Re: arch/xen is a bad idea

From: Andi Kleen (ak_at_suse.de)
Date: 12/15/04

  • Next message: Udo van den Heuvel: "2.6.10-rc3-mm1 on a EPIA CL-6000 gives weird eth1 messages"
    Date:	Wed, 15 Dec 2004 05:49:27 +0100
    To: Ian Pratt <Ian.Pratt@cl.cam.ac.uk>
    
    

    On Tue, Dec 14, 2004 at 10:40:20PM +0000, Ian Pratt wrote:
    > I really think the best approach is to get arch xen into
    > mainstream Linux, and then work toward integrating i386, x86_64
    > and xen. From our point of view, the first stage of this is to

    I think that's definitely the wrong way. Also in Linux
    the standard strategy is to first clean up and restructure/refactor
    code and then merge, not the other way round.

    > increase the number of files that are shared unmodified between
    > i386 and xen/i386 (i.e. linked from xen into i386). There's
    > already many such files, but with a few relatively simple changes
    > to i386 we could get quite a few more.

    That will still have most of the disadvantages I listed.

    >
    > > Currently it's already difficult enough to get people to
    > > add fixes to both i386 and x86-64, adding fixes to three
    > > or rather four (xen32 and xen64) architectures will be quite bad.
    > > In practice we'll likely get much worse code drift and missing
    > > fixes. Also I still suspect Ian is underestimating how much
    > > work it is long term to keep an Linux architecture uptodate.
    >
    > We're actually very well setup to handle this, having been doing
    > it for some time. Whenever Linus issues a new mainstream patch,
    > we have a script that rewrites the patch to duplicate the hunks
    > that apply to i386 such that they also hit files that we've
    > modified in xen/i386. This way we keep arch xen/i386 in perfect
    > sync with i386. It takes discipline, but we're pretty good at it
    > now.

    That won't anymore at some time. I found this out on x86-64.
    It works at the beginning, but eventually the code drift gets
    so much that it's near impossible to apply any hunk and you
    have to redo everything. One reason for that is that in Linux
    code often gets restructured, which makes it very difficult
    for such mechanized merging procedures to work long term.

    Also you have to review every change anyways.

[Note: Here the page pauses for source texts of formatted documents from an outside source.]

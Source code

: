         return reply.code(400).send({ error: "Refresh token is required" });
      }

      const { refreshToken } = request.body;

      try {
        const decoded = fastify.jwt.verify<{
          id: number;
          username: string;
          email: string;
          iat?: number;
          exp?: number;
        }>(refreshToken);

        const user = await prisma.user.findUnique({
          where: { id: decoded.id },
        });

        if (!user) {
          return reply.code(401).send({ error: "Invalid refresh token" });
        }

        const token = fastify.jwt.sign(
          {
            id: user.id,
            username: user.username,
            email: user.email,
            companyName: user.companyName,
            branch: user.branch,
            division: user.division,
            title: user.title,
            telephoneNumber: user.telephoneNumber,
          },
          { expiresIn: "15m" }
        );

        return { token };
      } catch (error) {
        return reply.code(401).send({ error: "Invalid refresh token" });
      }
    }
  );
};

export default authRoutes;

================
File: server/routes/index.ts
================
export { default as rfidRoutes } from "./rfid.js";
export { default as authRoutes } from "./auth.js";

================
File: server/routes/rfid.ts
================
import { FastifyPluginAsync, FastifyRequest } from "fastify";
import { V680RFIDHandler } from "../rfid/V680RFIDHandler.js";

    > > I cannot imagine the virtualization hooks are intrusive anyways. The
    > > only things it needs to hook idle and the page table updates,
    > > right?
    >
    > It's rather more complicated than that if you want a clean
    > interface that gives good performance. We've taken a very
    > benchmark-driven approach to minimise the overhead of
    > virtualization. The aim is to have such a small overhead that
    > people are happy running virtualized the whole time. I think this
    > is a really important aim.

    Can you please be a bit more precise on that? What exactly do you
    need?

    >
    > > Doing that cleanly in the existing architectures shouldn't be that
    > > hard.
    >
    > I've appended a list of some of the areas we need to modify. I
    > think you may have underestimated what needs to happen.

    Ok that's a start.

    >
    > > I suspect xen64 will be rather different from xen32 anyways
    > > because as far as I can see the tricks Xen32 uses to be
    > > fast (segment limits) just plain don't work on 64bit
    > > because the segments don't extend into 64bit space.
    > > So having both in one architecture may also end up messy.
    >
    > We have subdirectories for the i386 and x86_64 specific files,
    > along with a common directory for stuff which is shared between
    > the two e.g. virtual interrupt control etc.

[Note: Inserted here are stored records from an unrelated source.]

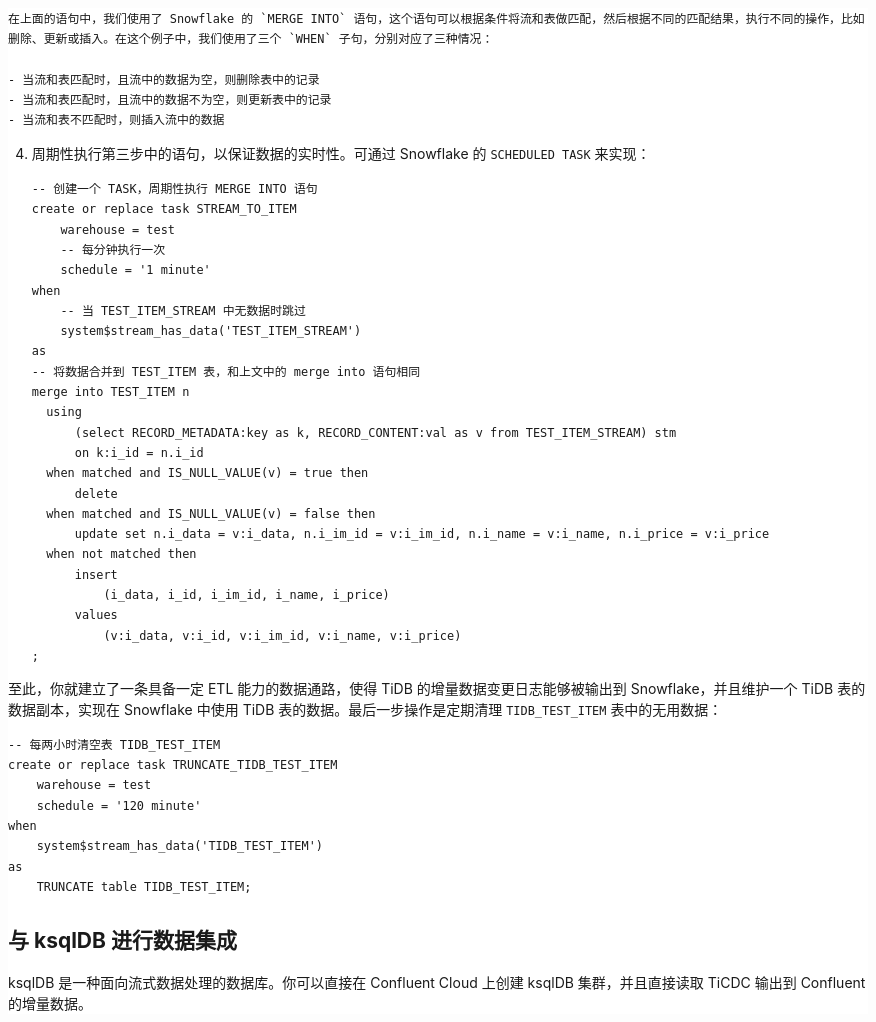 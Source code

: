     在上面的语句中，我们使用了 Snowflake 的 `MERGE INTO` 语句，这个语句可以根据条件将流和表做匹配，然后根据不同的匹配结果，执行不同的操作，比如删除、更新或插入。在这个例子中，我们使用了三个 `WHEN` 子句，分别对应了三种情况：

    - 当流和表匹配时，且流中的数据为空，则删除表中的记录
    - 当流和表匹配时，且流中的数据不为空，则更新表中的记录
    - 当流和表不匹配时，则插入流中的数据

4. 周期性执行第三步中的语句，以保证数据的实时性。可通过 Snowflake 的 `SCHEDULED TASK` 来实现：

    ```
    -- 创建一个 TASK，周期性执行 MERGE INTO 语句
    create or replace task STREAM_TO_ITEM
        warehouse = test
        -- 每分钟执行一次
        schedule = '1 minute' 
    when
        -- 当 TEST_ITEM_STREAM 中无数据时跳过
        system$stream_has_data('TEST_ITEM_STREAM') 
    as
    -- 将数据合并到 TEST_ITEM 表，和上文中的 merge into 语句相同
    merge into TEST_ITEM n 
      using 
          (select RECORD_METADATA:key as k, RECORD_CONTENT:val as v from TEST_ITEM_STREAM) stm 
          on k:i_id = n.i_id 
      when matched and IS_NULL_VALUE(v) = true then 
          delete 
      when matched and IS_NULL_VALUE(v) = false then 
          update set n.i_data = v:i_data, n.i_im_id = v:i_im_id, n.i_name = v:i_name, n.i_price = v:i_price 
      when not matched then 
          insert 
              (i_data, i_id, i_im_id, i_name, i_price) 
          values 
              (v:i_data, v:i_id, v:i_im_id, v:i_name, v:i_price)
    ;
    ```

至此，你就建立了一条具备一定 ETL 能力的数据通路，使得 TiDB 的增量数据变更日志能够被输出到 Snowflake，并且维护一个 TiDB 表的数据副本，实现在 Snowflake 中使用 TiDB 表的数据。最后一步操作是定期清理 `TIDB_TEST_ITEM` 表中的无用数据：

```
-- 每两小时清空表 TIDB_TEST_ITEM
create or replace task TRUNCATE_TIDB_TEST_ITEM
    warehouse = test
    schedule = '120 minute'
when
    system$stream_has_data('TIDB_TEST_ITEM')
as
    TRUNCATE table TIDB_TEST_ITEM;
```

## 与 ksqlDB 进行数据集成

ksqlDB 是一种面向流式数据处理的数据库。你可以直接在 Confluent Cloud 上创建 ksqlDB 集群，并且直接读取 TiCDC 输出到 Confluent 的增量数据。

    Ok, but I think there will be significant differences in the
    64bit part and meshing both together will get extremly messy.

    What's your strategy for example to merge changes from arch/x86_64
    to xen64? I don't think the way you described above will work
    in any way.

    >
    > > Also the other thing I'm worried about is that there is no clear
    > > specification on how the Xen<->Linux interface works.
    >
    > We have an interface manual in the Xen bk repo, but I acknowledge
    > that we haven't always been totally prompt in keeping it up to
    > date and fully detailed. Now the Xen2 interface is frozen, that
    > should be fixable. Even so, it hasn't prevented other independent
    > groups porting OSes to Xen e.g. NetBSD, FreeBSD, Plan9.
    >
    > Ian

    Comments on some issues:

    You are saying you ran benchmarks on each of them and it turns
    out to be too slow to emulate them in the standard architectural
    way? At least for some of them it's hard to believe.

    >
    > Differences between i386 and xen/i386 files:
    > - irq setup

    Already two different ways (MSI and non MSI). Adding a third
    is probably feasible.

    > - pci bus scanning

    We already have at least three different ways to do that, adding
    a fourth wouldn't be very messy I guess.

    > - gdt/ldt must be in dedicated read-only pages

    That can be probably done in the standard kernel
    (without the actual read protection bit)

    > - gdt/ldt install/updates

    gdt load could be just trapped, it only happens once
    at startup.

    LDT i can see some effort needed, but it's already
    only at a single function in a header file.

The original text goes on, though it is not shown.